The records:
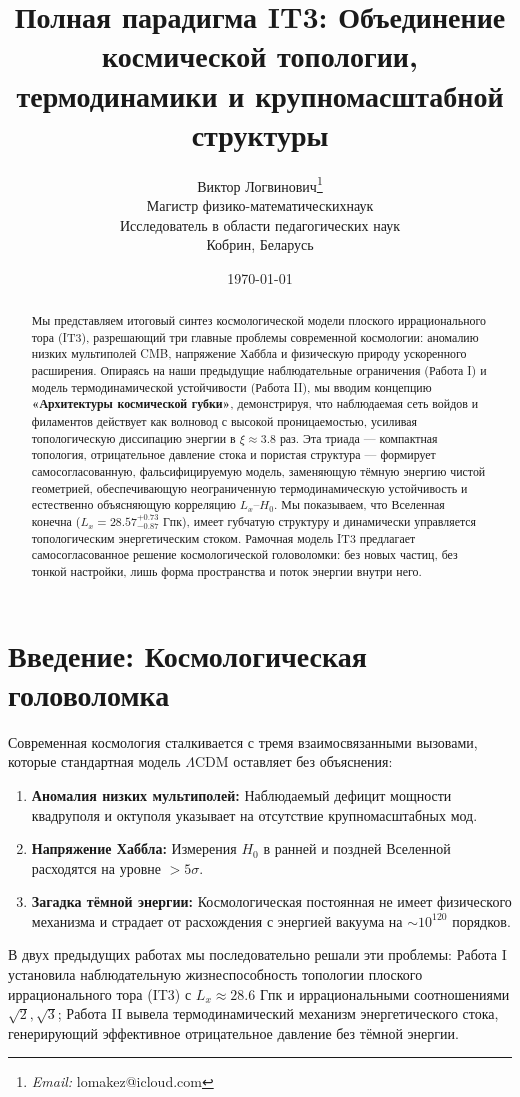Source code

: \documentclass[12pt,a4paper]{article}
\title{\textbf{Полная парадигма IT3: Объединение космической топологии, термодинамики и крупномасштабной структуры}}
\author{Виктор Логвинович\thanks{\textit{Email:} lomakez@icloud.com}\\
Магистр физико-математическихнаук\\
Исследователь в области педагогических наук\\
Кобрин, Беларусь}
\date{\today}
\begin{document}
\maketitle

\begin{abstract}
Мы представляем итоговый синтез космологической модели плоского иррационального тора (IT3), разрешающий три главные проблемы современной космологии: аномалию низких мультиполей CMB, напряжение Хаббла и физическую природу ускоренного расширения. Опираясь на наши предыдущие наблюдательные ограничения (Работа I) и модель термодинамической устойчивости (Работа II), мы вводим концепцию \textbf{«Архитектуры космической губки»}, демонстрируя, что наблюдаемая сеть войдов и филаментов действует как волновод с высокой проницаемостью, усиливая топологическую диссипацию энергии в $\xi \approx 3.8$ раз. Эта триада — компактная топология, отрицательное давление стока и пористая структура — формирует самосогласованную, фальсифицируемую модель, заменяющую тёмную энергию чистой геометрией, обеспечивающую неограниченную термодинамическую устойчивость и естественно объясняющую корреляцию $L_x$--$H_0$. Мы показываем, что Вселенная конечна ($L_x = 28.57^{+0.73}_{-0.87}$ Гпк), имеет губчатую структуру и динамически управляется топологическим энергетическим стоком. Рамочная модель IT3 предлагает самосогласованное решение космологической головоломки: без новых частиц, без тонкой настройки, лишь форма пространства и поток энергии внутри него.
\end{abstract}

\section{Введение: Космологическая головоломка}

Современная космология сталкивается с тремя взаимосвязанными вызовами, которые стандартная модель $\Lambda$CDM оставляет без объяснения:
\begin{enumerate}
    \item \textbf{Аномалия низких мультиполей:} Наблюдаемый дефицит мощности квадруполя и октуполя указывает на отсутствие крупномасштабных мод.
    \item \textbf{Напряжение Хаббла:} Измерения $H_0$ в ранней и поздней Вселенной расходятся на уровне $>5\sigma$.
    \item \textbf{Загадка тёмной энергии:} Космологическая постоянная не имеет физического механизма и страдает от расхождения с энергией вакуума на $\sim 10^{120}$ порядков.
\end{enumerate}
В двух предыдущих работах мы последовательно решали эти проблемы: Работа I установила наблюдательную жизнеспособность топологии плоского иррационального тора (IT3) с $L_x \approx 28.6$ Гпк и иррациональными соотношениями $\sqrt{2}, \sqrt{3}$; Работа II вывела термодинамический механизм энергетического стока, генерирующий эффективное отрицательное давление без тёмной энергии.
\end{document}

Your task:
Only the lines above from the one with "Магистр физико-математическихнаук\\" up to and including the one with "Мы представляем итоговый" should be repeated, exactly as written.

Expected answer:
Магистр физико-математическихнаук\\
Исследователь в области педагогических наук\\
Кобрин, Беларусь}
\date{\today}
\begin{document}
\maketitle

\begin{abstract}
Мы представляем итоговый синтез космологической модели плоского иррационального тора (IT3), разрешающий три главные проблемы современной космологии: аномалию низких мультиполей CMB, напряжение Хаббла и физическую природу ускоренного расширения. Опираясь на наши предыдущие наблюдательные ограничения (Работа I) и модель термодинамической устойчивости (Работа II), мы вводим концепцию \textbf{«Архитектуры космической губки»}, демонстрируя, что наблюдаемая сеть войдов и филаментов действует как волновод с высокой проницаемостью, усиливая топологическую диссипацию энергии в $\xi \approx 3.8$ раз. Эта триада — компактная топология, отрицательное давление стока и пористая структура — формирует самосогласованную, фальсифицируемую модель, заменяющую тёмную энергию чистой геометрией, обеспечивающую неограниченную термодинамическую устойчивость и естественно объясняющую корреляцию $L_x$--$H_0$. Мы показываем, что Вселенная конечна ($L_x = 28.57^{+0.73}_{-0.87}$ Гпк), имеет губчатую структуру и динамически управляется топологическим энергетическим стоком. Рамочная модель IT3 предлагает самосогласованное решение космологической головоломки: без новых частиц, без тонкой настройки, лишь форма пространства и поток энергии внутри него.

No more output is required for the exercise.